'''
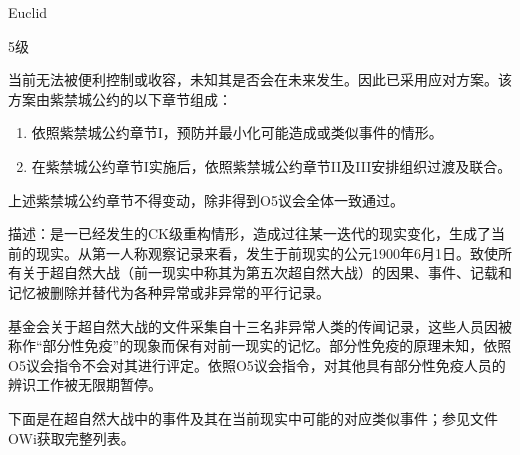 
Euclid

5级

当前无法被便利控制或收容，未知其是否会在未来发生。因此已采用应对方案。该方案由紫禁城公约的以下章节组成：

\begin{enumerate}

	\item 依照紫禁城公约章节I，预防并最小化可能造成或类似事件的情形。
	\item 在紫禁城公约章节I实施后，依照紫禁城公约章节II及III安排组织过渡及联合。

\end{enumerate}

上述紫禁城公约章节不得变动，除非得到O5议会全体一致通过。

描述：是一已经发生的CK级重构情形，造成过往某一迭代的现实变化，生成了当前的现实。从第一人称观察记录来看，发生于前现实的公元1900年6月1日。致使所有关于超自然大战（前一现实中称其为第五次超自然大战）的因果、事件、记载和记忆被删除并替代为各种异常或非异常的平行记录。

基金会关于超自然大战的文件采集自十三名非异常人类的传闻记录，这些人员因被称作“部分性免疫”的现象而保有对前一现实的记忆。部分性免疫的原理未知，依照O5议会指令不会对其进行评定。依照O5议会指令，对其他具有部分性免疫人员的辨识工作被无限期暂停。

下面是在超自然大战中的事件及其在当前现实中可能的对应类似事件；参见文件OWi获取完整列表。


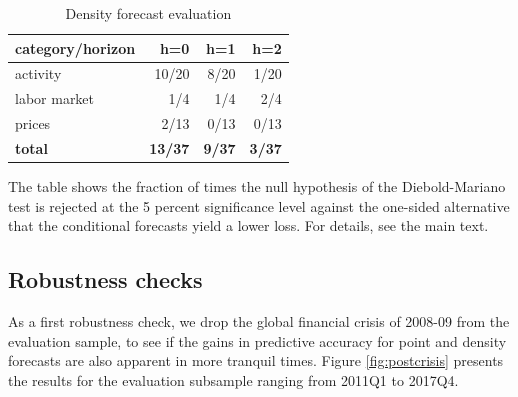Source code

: \documentclass[notitlepage,a4paper,12pt]{article}
\begin{document}
\begin{table}[htb!]
    \centering
    \caption{Density forecast evaluation \label{table:dm_crps}}
    \begin{threeparttable}
        \begin{tabular}{lrrr}
        \toprule
        category/horizon & h=0 & h=1 & h=2 \\ 
        \midrule
        activity & 10/20 & 8/20 & 1/20 \\ 
        labor market &  1/4 & 1/4 & 2/4  \\ 
        prices & 2/13 & 0/13 & 0/13 \\ 
        \textbf{total} & \textbf{13/37} & \textbf{9/37} & \textbf{3/37} \\
        \bottomrule
        \end{tabular}
        \begin{tablenotes}
            \scriptsize
            \item The table shows the fraction of times the null hypothesis of the Diebold-Mariano test is rejected at the 5 percent significance level against the one-sided alternative that the conditional forecasts yield a lower loss. For details, see the main text.
        \end{tablenotes}
    \end{threeparttable}
\end{table}

\subsection{Robustness checks}

As a first robustness check, we drop the global financial crisis of 2008-09 from the evaluation sample, to see if the gains in predictive accuracy for point and density forecasts are also apparent in more tranquil times. Figure \ref{fig:postcrisis} presents the results for the evaluation subsample ranging from 2011Q1 to 2017Q4.
\end{document}
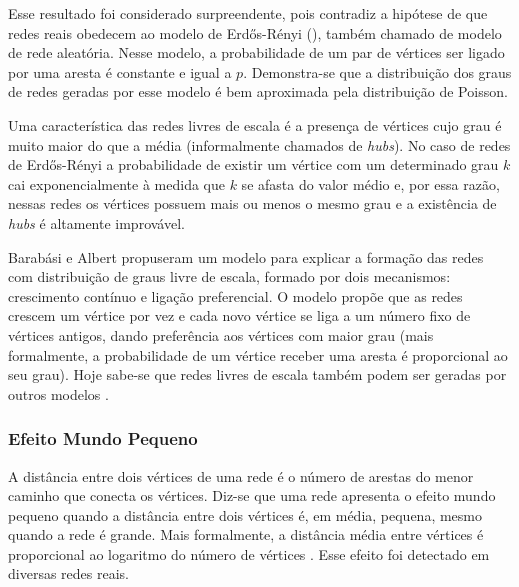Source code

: ﻿\documentclass{article}
\begin{document}
Esse resultado foi considerado surpreendente, pois contradiz a hipótese de que redes reais obedecem ao modelo de Erdős-Rényi (\citeyear{Erdos1959}), também chamado de modelo de rede aleatória. Nesse modelo, a probabilidade de um par de vértices ser ligado por uma aresta é constante e igual a $p$. Demonstra-se que a distribuição dos graus de redes geradas por esse modelo é bem aproximada pela distribuição de Poisson.

Uma característica das redes livres de escala é a presença de vértices cujo grau é muito maior do que a média (informalmente chamados de \textit{hubs}). No caso de redes de Erdős-Rényi a probabilidade de existir um vértice com um determinado grau $k$ cai exponencialmente à medida que $k$ se afasta do valor médio e, por essa razão, nessas redes os vértices possuem mais ou menos o mesmo grau e a existência de \textit{hubs} é altamente improvável.

Barabási e Albert propuseram um modelo para explicar a formação das redes com distribuição de graus livre de escala, formado por dois mecanismos: crescimento contínuo e ligação preferencial. O modelo propõe que as redes crescem um vértice por vez e cada novo vértice se liga a um número fixo de vértices antigos, dando preferência aos vértices com maior grau (mais formalmente, a probabilidade de um vértice receber uma aresta é proporcional ao seu grau). Hoje sabe-se que redes livres de escala também podem ser geradas por outros modelos \cite{Albert2000,Kumar2000,Aiello2000b,Dorogovtsev2002,Bollobas2003,Deo2005}.


\subsubsection{Efeito Mundo Pequeno}

A distância entre dois vértices de uma rede é o número de arestas do menor caminho que conecta os vértices. Diz-se que uma rede apresenta o efeito mundo pequeno quando a distância entre dois vértices é, em média, pequena, mesmo quando a rede é grande. Mais formalmente, a distância média entre vértices é proporcional ao logaritmo do número de vértices \cite{Watts1998}. Esse efeito foi detectado em diversas redes reais.
\end{document}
'''
_WHAT THE TASK REQUIRES_: Find the word "documentclass" in the records and pull out each line that has it.

_EXERCISE RESULT_:
: \documentclass[notitlepage,a4paper,12pt]{article}
: ﻿\documentclass{article}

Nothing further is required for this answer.